**EXERCISE REQUIREMENTS**
Give the data again, word for word.

(Collection entries)
§
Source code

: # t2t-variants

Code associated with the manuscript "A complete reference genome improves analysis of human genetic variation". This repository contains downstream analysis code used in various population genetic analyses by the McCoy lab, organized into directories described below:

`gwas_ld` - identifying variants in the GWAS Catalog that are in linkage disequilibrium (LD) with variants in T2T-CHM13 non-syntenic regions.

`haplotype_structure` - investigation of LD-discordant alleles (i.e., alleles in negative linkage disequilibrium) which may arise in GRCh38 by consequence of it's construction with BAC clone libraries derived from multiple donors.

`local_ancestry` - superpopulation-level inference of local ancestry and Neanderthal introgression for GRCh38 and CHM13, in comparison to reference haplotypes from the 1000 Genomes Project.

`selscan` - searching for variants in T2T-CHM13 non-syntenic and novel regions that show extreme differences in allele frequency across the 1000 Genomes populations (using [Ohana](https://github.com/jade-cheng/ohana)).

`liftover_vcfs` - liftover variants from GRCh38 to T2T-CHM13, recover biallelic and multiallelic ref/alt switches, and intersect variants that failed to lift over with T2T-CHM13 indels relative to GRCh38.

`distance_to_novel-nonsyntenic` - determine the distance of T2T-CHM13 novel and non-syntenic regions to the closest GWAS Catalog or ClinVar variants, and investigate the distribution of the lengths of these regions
§
**PROBLEM SOLUTION**
Source code

: # t2t-variants

Code associated with the manuscript "A complete reference genome improves analysis of human genetic variation". This repository contains downstream analysis code used in various population genetic analyses by the McCoy lab, organized into directories described below:

`gwas_ld` - identifying variants in the GWAS Catalog that are in linkage disequilibrium (LD) with variants in T2T-CHM13 non-syntenic regions.

`haplotype_structure` - investigation of LD-discordant alleles (i.e., alleles in negative linkage disequilibrium) which may arise in GRCh38 by consequence of it's construction with BAC clone libraries derived from multiple donors.

`local_ancestry` - superpopulation-level inference of local ancestry and Neanderthal introgression for GRCh38 and CHM13, in comparison to reference haplotypes from the 1000 Genomes Project.

`selscan` - searching for variants in T2T-CHM13 non-syntenic and novel regions that show extreme differences in allele frequency across the 1000 Genomes populations (using [Ohana](https://github.com/jade-cheng/ohana)).

`liftover_vcfs` - liftover variants from GRCh38 to T2T-CHM13, recover biallelic and multiallelic ref/alt switches, and intersect variants that failed to lift over with T2T-CHM13 indels relative to GRCh38.

`distance_to_novel-nonsyntenic` - determine the distance of T2T-CHM13 novel and non-syntenic regions to the closest GWAS Catalog or ClinVar variants, and investigate the distribution of the lengths of these regions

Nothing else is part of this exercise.